Мы прибыли сюда с карнавальным шествием. Нас пригнал ветер, не по-февральски тёплый ветер, полнящийся горячими сальными запахами жарящихся лепёшек, колбасы и посыпанных сладкой пудрой вафель, которые пекут на раскалённой плите прямо у обочины дороги. В воздухе, словно некое жалкое противоядие от зимы, вихрятся кружочки конфетти, скользящие по рукавам, манжетам и в конце концов оседающие в канавах. Люди, толпящиеся по обеим сторонам узкой центральной улицы, пребывают в лихорадочном возбуждении. Все тянут шеи, чтобы видеть обитую крепом повозку с развевающимся за ней шлейфом из лент и бумажных розочек.
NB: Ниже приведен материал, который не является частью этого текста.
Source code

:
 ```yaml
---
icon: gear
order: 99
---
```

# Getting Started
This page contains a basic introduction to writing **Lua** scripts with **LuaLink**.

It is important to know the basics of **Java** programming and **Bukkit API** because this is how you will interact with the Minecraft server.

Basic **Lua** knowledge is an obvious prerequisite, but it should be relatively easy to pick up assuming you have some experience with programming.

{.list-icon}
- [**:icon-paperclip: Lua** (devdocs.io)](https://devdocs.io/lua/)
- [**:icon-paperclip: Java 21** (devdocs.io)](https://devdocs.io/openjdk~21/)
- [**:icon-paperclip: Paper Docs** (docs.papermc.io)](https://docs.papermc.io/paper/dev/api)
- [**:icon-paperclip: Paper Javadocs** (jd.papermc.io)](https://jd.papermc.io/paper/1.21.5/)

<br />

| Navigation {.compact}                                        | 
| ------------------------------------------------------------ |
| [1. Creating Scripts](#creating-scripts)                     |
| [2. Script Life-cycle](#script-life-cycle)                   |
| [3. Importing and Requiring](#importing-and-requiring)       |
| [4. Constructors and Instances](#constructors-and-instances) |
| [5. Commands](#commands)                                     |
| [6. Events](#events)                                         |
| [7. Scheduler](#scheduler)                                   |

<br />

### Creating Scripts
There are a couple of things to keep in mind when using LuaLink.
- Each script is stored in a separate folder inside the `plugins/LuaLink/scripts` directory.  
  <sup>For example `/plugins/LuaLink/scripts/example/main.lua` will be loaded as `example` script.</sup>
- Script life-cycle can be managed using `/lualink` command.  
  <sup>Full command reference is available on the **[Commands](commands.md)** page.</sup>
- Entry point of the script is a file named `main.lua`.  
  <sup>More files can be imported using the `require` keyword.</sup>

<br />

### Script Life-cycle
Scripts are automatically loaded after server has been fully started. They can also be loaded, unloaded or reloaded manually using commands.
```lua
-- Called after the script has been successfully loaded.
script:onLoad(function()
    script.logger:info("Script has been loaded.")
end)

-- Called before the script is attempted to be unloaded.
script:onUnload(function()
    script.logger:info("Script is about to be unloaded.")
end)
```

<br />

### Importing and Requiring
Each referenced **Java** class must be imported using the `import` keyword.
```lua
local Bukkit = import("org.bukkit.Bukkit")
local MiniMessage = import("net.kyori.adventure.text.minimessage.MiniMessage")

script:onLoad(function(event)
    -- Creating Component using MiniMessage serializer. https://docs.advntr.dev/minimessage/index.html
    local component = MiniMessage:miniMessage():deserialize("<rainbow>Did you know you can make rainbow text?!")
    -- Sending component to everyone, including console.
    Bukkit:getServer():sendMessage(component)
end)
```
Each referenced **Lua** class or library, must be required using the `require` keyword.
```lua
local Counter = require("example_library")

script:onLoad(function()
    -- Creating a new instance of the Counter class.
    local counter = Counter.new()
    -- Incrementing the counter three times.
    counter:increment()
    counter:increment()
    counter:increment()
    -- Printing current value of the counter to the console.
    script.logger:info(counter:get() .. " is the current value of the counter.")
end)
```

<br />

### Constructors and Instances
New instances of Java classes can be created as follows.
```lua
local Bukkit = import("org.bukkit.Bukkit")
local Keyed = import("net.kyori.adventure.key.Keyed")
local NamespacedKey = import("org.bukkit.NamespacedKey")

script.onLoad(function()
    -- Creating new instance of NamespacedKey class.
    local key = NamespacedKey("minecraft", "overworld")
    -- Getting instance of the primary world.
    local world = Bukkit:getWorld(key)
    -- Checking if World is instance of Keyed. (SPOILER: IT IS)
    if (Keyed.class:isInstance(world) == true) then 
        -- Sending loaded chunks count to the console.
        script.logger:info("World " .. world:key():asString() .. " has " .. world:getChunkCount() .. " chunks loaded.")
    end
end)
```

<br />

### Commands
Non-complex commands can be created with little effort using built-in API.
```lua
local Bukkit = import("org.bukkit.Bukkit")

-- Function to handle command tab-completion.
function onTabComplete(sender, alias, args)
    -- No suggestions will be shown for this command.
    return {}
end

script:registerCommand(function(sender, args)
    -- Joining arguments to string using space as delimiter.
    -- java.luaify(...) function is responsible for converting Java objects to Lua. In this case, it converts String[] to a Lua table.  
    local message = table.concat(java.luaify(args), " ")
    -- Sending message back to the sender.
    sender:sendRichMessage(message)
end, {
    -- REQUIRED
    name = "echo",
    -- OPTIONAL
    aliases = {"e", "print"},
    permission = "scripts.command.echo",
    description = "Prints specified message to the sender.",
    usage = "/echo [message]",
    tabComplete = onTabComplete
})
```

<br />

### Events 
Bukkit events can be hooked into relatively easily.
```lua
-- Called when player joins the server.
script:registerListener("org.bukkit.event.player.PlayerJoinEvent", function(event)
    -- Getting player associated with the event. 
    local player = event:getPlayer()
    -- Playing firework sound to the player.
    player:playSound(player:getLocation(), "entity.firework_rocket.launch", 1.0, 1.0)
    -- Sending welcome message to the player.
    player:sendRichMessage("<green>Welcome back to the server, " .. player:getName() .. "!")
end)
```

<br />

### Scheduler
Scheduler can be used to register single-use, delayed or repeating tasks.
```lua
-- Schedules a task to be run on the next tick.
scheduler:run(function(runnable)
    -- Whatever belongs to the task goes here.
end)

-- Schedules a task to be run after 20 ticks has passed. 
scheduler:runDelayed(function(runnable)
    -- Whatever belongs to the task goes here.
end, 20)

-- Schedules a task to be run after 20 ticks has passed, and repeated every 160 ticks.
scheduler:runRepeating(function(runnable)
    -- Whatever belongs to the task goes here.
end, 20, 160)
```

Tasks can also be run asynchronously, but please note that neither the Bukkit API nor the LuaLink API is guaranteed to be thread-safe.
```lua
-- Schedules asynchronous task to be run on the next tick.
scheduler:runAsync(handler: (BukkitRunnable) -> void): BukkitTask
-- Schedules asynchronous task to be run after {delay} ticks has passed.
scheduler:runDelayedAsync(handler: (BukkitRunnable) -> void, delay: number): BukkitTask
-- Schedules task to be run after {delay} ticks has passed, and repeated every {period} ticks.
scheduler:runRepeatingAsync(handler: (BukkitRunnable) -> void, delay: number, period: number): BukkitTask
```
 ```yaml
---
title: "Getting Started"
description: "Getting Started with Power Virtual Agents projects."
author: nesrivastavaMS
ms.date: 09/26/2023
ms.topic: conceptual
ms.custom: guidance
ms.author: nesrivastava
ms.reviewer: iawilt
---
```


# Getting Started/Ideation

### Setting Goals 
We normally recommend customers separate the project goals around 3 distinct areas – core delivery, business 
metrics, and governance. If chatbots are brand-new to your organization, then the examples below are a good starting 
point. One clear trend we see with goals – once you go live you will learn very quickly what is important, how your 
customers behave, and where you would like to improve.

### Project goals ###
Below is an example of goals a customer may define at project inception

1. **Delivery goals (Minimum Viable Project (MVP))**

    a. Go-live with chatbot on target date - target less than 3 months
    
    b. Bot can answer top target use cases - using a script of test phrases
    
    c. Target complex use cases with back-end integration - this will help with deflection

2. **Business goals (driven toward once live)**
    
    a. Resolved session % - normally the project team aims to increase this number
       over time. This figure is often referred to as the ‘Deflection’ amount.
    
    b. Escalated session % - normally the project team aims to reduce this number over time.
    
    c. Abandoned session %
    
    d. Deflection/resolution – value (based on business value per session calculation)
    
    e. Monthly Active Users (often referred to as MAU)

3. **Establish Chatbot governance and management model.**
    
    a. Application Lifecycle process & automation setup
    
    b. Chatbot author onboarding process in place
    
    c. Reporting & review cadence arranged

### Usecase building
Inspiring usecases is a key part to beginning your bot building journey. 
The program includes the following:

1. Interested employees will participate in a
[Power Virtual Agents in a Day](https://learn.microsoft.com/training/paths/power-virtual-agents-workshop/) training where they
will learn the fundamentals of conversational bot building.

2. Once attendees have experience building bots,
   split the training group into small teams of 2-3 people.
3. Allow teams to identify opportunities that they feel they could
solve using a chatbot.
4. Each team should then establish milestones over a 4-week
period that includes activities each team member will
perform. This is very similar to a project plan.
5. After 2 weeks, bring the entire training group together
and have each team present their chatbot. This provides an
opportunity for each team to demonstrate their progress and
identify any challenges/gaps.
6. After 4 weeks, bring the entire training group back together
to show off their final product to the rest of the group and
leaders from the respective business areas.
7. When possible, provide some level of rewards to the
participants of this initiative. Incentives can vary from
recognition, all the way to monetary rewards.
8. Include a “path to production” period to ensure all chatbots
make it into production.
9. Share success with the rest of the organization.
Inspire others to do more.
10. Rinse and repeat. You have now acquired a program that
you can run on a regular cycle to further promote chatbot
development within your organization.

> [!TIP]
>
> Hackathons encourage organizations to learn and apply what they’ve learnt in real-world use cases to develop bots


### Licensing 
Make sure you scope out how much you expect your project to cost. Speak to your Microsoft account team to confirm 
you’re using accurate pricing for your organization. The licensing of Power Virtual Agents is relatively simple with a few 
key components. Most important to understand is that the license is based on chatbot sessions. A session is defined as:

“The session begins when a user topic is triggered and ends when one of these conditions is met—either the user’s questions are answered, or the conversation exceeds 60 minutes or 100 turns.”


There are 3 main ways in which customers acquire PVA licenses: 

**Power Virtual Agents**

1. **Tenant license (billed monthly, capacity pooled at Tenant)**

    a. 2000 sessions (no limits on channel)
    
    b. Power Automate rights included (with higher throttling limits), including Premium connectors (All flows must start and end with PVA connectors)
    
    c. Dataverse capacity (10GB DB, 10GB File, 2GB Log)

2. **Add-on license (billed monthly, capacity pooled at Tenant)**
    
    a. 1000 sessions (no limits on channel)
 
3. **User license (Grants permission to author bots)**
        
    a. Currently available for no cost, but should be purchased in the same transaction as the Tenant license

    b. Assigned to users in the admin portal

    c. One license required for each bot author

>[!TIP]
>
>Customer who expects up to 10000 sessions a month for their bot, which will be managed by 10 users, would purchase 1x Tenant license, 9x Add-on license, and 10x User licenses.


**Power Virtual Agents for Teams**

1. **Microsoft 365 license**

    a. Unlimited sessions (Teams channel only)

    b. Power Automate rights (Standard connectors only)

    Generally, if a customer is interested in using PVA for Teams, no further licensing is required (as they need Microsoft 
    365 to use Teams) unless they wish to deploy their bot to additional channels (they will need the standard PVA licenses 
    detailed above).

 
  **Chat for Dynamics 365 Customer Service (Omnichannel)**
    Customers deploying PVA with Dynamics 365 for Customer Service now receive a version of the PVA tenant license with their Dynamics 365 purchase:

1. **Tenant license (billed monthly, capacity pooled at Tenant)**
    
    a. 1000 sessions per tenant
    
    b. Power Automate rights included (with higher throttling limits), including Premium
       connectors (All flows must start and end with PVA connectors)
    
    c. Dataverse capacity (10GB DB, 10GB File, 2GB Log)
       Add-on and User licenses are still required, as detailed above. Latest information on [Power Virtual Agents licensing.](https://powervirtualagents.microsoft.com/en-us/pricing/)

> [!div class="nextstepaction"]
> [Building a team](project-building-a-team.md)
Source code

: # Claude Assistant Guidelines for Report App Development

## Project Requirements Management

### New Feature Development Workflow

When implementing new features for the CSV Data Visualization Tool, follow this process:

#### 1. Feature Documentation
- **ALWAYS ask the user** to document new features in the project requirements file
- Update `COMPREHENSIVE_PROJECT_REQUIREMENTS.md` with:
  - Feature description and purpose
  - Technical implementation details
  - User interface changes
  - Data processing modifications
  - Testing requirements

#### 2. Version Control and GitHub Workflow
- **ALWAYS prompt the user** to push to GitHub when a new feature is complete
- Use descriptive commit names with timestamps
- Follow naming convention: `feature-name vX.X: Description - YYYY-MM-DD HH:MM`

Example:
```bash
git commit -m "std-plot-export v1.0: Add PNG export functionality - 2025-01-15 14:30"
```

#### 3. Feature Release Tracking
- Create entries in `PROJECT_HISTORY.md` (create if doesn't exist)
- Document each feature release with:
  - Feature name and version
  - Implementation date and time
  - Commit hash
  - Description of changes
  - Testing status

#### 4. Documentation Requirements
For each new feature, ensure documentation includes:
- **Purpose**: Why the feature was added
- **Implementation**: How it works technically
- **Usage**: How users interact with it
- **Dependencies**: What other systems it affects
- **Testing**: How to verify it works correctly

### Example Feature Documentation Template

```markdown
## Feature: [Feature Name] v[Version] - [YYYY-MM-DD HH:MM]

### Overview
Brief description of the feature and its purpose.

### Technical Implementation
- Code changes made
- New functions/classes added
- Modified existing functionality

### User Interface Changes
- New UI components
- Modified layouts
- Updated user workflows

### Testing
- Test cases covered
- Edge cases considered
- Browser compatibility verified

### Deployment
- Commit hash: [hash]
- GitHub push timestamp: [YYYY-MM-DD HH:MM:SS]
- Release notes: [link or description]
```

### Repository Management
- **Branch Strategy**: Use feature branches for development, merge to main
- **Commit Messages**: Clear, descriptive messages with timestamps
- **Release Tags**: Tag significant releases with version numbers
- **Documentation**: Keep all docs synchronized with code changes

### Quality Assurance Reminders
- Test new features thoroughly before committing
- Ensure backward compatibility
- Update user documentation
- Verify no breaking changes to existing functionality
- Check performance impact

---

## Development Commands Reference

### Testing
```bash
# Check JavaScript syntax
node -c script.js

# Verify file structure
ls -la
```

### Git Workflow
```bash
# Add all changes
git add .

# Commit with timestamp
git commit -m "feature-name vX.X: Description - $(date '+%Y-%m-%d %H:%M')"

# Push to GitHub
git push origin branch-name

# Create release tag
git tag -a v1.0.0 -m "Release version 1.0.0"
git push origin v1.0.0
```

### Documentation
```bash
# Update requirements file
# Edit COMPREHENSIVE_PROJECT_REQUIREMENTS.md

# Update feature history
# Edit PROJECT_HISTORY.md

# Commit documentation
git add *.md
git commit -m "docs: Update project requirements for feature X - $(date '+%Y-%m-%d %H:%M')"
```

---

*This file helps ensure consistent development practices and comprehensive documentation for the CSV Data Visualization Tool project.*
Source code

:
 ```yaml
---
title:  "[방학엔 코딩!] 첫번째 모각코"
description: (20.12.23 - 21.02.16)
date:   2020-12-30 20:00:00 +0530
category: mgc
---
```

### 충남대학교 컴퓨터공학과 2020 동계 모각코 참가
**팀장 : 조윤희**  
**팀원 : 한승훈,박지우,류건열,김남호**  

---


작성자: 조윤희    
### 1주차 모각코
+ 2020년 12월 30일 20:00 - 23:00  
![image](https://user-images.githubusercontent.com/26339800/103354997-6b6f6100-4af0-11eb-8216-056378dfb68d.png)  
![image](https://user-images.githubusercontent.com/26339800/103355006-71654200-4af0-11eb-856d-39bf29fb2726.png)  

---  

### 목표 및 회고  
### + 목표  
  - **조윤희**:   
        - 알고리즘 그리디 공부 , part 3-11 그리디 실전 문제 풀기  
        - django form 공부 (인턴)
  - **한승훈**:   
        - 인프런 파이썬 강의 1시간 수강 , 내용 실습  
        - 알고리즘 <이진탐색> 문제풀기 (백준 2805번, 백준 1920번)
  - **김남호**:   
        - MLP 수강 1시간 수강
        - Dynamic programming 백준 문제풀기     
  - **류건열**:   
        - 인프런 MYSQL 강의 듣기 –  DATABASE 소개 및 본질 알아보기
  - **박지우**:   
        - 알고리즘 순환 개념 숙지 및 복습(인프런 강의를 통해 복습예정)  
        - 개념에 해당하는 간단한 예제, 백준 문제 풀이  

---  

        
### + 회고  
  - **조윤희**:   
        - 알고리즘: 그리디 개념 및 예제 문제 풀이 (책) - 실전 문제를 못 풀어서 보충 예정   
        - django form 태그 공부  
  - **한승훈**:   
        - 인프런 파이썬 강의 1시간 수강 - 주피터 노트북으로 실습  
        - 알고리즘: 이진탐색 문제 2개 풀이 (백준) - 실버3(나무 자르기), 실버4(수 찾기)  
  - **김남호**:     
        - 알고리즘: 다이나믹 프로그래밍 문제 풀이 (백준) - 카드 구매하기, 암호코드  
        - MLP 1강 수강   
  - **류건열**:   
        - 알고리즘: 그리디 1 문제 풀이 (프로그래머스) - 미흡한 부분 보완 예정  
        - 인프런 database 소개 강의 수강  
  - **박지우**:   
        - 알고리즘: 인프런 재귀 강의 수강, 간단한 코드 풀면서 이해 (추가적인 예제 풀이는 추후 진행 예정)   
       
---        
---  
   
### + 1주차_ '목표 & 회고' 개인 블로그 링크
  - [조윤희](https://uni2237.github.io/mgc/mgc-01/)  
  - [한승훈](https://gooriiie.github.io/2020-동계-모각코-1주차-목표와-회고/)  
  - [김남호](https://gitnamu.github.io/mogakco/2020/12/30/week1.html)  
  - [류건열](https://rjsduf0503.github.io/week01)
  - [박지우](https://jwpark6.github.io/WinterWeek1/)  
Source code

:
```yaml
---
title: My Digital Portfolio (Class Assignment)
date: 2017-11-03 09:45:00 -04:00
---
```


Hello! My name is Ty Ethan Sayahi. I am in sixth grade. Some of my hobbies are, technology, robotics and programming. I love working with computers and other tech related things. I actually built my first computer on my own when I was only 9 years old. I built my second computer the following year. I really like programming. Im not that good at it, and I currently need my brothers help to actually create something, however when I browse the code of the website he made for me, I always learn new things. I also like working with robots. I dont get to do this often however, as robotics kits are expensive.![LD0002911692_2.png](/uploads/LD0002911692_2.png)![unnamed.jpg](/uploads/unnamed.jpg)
Анук — в одной руке жёлтый шар, в другой — игрушечная труба — смотрит во все глаза, стоя между базарной корзиной и грустной собакой коричневого окраса. Карнавальные шествия нам, мне и ей, не в диковинку. В Париже перед прошлым постом мы наблюдали процессию из двухсот пятидесяти разукрашенных повозок, в Нью-Йорке — из ста восьмидесяти, в Вене видели два десятка марширующих оркестров, видели клоунов на ходулях, карнавальных кукол с большими качающимися головами из папье-маше, девушек в военной форме, вращающих сверкающие жезлы. Но когда тебе шесть, мир наполнен особым очарованием. Деревянная повозка, наспех украшенная позолотой и крепом, сцены из сказок. Голова дракона на щите, Рапунцель в шерстяном парике, русалка с целлофановым хвостом, пряничный домик — картонная коробка в глазури с позолотой, колдунья в дверном проёме, тычущая пальцами с нелепыми зелёными ногтями в группу притихших детей… В шесть лет ты способен постигать тонкости, которые годом позже уже будут вне твоего разумения. За папье-маше, мишурой, пластиком она пока ещё видит настоящую колдунью, настоящее волшебство. Она поднимает ко мне лицо. Её глаза, сине-зелёные, как земля, открывающаяся взору с большой высоты, сияют.

— Мы здесь останемся? Останемся? — Я вынуждена напомнить ей, чтобы она говорила по-французски. — Но ведь мы останемся? Останемся? — Она цепляется за мой рукав. Ветер сбил её волосы в пушистую воздушную шапку.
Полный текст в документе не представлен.